**PROBLEM STATEMENT:**
Copy the entries below exactly, but only from the line containing "increasing the reliability" through the final line.

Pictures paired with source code
○ ○ ○ ○
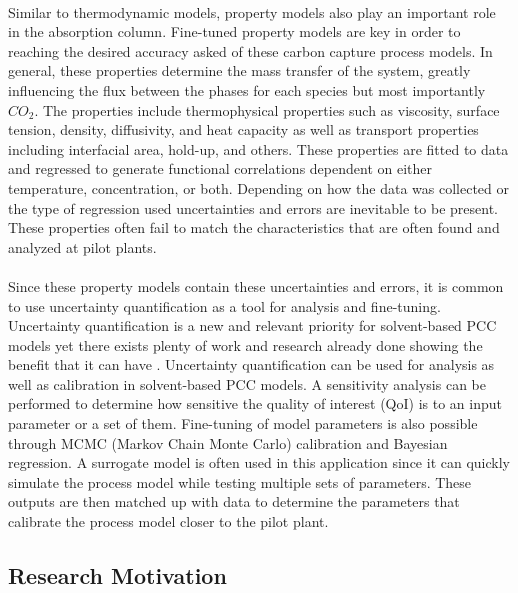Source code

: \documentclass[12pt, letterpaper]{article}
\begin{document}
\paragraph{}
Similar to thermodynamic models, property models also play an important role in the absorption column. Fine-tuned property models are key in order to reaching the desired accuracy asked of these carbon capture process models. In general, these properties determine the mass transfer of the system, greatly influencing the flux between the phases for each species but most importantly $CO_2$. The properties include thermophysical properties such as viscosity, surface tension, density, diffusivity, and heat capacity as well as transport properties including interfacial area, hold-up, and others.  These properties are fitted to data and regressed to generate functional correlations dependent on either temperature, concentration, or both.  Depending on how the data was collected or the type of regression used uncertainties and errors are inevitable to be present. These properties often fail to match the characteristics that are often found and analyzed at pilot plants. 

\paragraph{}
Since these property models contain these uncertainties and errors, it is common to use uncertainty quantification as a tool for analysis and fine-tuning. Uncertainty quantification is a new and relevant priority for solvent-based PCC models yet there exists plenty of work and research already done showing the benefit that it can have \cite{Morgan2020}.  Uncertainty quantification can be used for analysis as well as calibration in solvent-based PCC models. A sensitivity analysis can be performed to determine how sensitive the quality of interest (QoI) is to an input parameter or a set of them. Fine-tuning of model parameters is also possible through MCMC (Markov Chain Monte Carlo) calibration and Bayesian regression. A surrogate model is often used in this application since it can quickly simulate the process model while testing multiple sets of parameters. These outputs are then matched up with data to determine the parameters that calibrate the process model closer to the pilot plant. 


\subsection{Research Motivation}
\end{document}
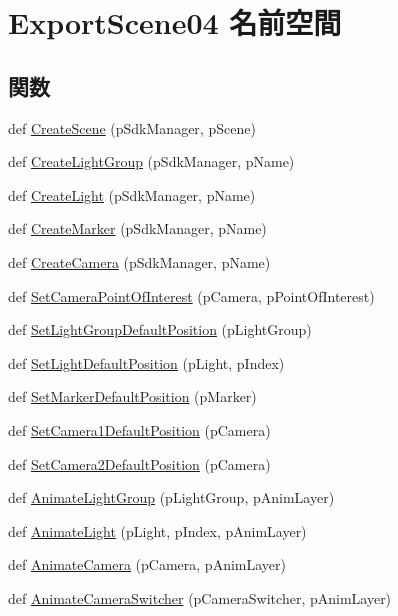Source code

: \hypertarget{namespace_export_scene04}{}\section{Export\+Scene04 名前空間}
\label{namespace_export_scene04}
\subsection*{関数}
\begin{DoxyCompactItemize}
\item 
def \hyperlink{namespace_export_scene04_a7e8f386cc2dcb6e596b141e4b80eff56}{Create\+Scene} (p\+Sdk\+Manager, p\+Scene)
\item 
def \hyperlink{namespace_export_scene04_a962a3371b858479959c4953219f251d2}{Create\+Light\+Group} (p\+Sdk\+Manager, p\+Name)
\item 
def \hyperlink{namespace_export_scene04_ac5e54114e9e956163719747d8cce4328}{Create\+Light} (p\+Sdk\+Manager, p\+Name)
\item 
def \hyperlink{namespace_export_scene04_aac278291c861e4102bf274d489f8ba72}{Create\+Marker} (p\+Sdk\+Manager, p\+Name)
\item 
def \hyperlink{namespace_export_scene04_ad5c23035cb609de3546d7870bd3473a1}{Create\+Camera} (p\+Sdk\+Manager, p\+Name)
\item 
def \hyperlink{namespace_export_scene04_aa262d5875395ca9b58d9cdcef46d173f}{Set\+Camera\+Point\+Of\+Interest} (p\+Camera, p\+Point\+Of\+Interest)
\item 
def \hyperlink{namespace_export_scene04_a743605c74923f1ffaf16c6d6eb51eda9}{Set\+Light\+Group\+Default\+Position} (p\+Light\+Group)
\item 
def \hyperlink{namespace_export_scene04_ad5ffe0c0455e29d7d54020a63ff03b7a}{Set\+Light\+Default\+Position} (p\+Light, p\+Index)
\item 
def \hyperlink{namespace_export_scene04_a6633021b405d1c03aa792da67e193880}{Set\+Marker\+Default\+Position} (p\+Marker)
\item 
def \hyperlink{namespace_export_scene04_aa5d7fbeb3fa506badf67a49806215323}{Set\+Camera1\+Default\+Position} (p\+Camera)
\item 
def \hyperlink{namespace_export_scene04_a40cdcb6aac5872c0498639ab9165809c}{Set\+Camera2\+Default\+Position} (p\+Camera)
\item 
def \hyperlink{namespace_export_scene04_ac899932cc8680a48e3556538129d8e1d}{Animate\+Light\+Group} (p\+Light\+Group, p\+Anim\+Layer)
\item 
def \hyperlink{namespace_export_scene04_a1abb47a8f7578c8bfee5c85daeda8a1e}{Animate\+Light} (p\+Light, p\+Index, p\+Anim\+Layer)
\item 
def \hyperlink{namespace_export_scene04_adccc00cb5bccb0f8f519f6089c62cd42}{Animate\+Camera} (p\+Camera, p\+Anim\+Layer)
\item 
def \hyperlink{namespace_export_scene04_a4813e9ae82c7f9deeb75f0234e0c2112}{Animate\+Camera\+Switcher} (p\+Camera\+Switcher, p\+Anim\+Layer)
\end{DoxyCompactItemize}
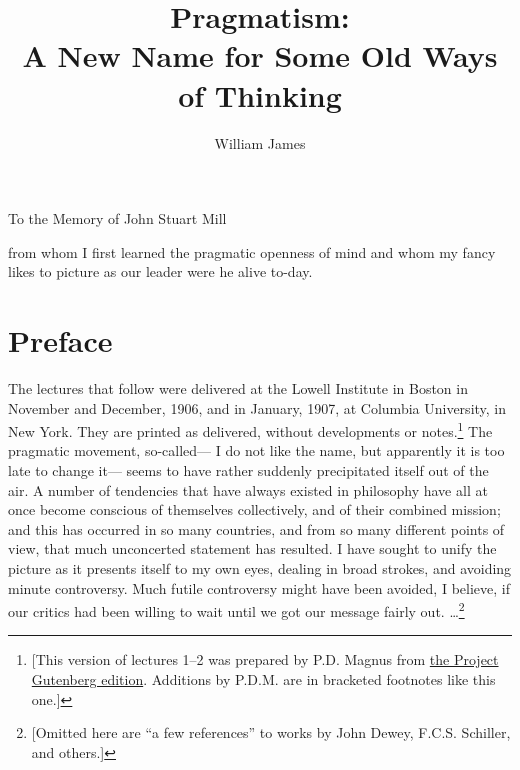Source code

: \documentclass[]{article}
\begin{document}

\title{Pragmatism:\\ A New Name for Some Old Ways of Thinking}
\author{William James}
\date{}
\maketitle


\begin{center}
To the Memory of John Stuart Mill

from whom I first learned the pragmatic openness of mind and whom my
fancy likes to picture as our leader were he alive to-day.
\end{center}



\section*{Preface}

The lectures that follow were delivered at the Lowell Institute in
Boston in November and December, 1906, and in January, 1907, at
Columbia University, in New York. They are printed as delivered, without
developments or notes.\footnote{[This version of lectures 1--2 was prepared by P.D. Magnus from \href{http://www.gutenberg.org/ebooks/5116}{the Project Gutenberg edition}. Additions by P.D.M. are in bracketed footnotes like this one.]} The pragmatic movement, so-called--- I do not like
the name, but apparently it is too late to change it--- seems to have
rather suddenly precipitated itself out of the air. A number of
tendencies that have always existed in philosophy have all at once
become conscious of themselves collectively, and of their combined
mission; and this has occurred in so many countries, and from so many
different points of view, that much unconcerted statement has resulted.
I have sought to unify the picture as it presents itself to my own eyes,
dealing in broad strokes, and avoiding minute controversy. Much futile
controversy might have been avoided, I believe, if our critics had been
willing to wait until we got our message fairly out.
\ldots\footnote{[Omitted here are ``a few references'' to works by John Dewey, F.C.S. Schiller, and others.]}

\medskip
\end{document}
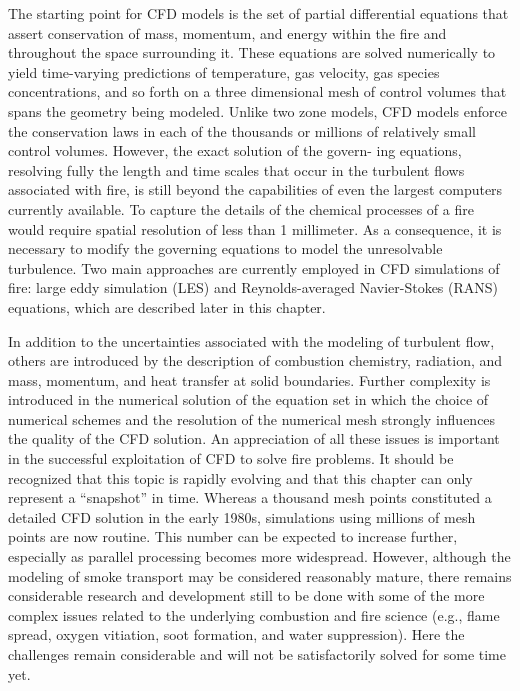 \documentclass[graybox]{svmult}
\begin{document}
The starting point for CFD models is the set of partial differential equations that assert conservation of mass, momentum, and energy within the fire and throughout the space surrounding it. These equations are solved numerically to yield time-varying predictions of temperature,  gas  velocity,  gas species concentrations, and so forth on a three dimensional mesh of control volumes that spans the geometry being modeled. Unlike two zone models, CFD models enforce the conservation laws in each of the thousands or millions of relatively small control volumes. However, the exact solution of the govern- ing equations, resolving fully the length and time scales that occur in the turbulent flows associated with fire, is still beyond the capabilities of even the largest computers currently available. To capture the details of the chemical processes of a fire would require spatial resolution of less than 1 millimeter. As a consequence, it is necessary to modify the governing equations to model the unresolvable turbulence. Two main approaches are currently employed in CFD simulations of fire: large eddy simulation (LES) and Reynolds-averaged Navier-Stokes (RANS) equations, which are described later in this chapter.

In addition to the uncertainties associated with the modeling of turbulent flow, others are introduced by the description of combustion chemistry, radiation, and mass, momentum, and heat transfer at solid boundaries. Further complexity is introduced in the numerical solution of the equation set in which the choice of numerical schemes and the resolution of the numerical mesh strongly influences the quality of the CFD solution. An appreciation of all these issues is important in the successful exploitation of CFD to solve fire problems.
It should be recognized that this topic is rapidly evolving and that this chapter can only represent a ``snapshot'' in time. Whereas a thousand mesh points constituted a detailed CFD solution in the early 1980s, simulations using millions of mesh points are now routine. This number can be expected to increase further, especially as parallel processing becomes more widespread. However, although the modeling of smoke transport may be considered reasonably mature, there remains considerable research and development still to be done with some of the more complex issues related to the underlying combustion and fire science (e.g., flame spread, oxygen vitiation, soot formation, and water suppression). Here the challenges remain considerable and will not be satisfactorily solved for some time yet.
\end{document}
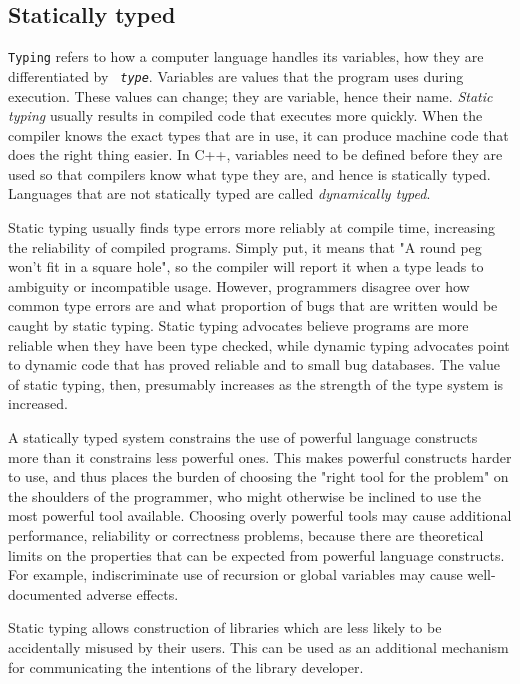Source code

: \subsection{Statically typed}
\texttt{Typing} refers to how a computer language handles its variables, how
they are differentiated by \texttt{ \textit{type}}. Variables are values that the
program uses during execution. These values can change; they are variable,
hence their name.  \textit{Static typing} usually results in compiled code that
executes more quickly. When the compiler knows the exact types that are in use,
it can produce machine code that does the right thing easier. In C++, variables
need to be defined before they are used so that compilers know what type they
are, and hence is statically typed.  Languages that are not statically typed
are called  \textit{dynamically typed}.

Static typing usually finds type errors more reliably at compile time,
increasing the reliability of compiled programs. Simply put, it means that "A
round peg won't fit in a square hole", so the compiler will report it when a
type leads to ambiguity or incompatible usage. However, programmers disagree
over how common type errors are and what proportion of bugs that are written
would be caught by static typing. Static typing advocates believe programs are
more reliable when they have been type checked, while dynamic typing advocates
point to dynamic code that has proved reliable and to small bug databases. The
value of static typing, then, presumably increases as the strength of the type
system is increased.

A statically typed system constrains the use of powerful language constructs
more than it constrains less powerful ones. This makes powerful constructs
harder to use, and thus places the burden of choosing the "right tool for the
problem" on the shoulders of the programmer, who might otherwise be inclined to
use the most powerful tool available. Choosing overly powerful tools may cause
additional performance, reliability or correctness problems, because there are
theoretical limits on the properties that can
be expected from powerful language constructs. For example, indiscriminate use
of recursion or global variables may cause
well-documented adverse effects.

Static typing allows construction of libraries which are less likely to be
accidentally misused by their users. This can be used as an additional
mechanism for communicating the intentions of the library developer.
○ ○ ○ ○
**RESULT FOR THIS EXERCISE:**
increasing the reliability of compiled programs. Simply put, it means that "A
round peg won't fit in a square hole", so the compiler will report it when a
type leads to ambiguity or incompatible usage. However, programmers disagree
over how common type errors are and what proportion of bugs that are written
would be caught by static typing. Static typing advocates believe programs are
more reliable when they have been type checked, while dynamic typing advocates
point to dynamic code that has proved reliable and to small bug databases. The
value of static typing, then, presumably increases as the strength of the type
system is increased.

A statically typed system constrains the use of powerful language constructs
more than it constrains less powerful ones. This makes powerful constructs
harder to use, and thus places the burden of choosing the "right tool for the
problem" on the shoulders of the programmer, who might otherwise be inclined to
use the most powerful tool available. Choosing overly powerful tools may cause
additional performance, reliability or correctness problems, because there are
theoretical limits on the properties that can
be expected from powerful language constructs. For example, indiscriminate use
of recursion or global variables may cause
well-documented adverse effects.

Static typing allows construction of libraries which are less likely to be
accidentally misused by their users. This can be used as an additional
mechanism for communicating the intentions of the library developer.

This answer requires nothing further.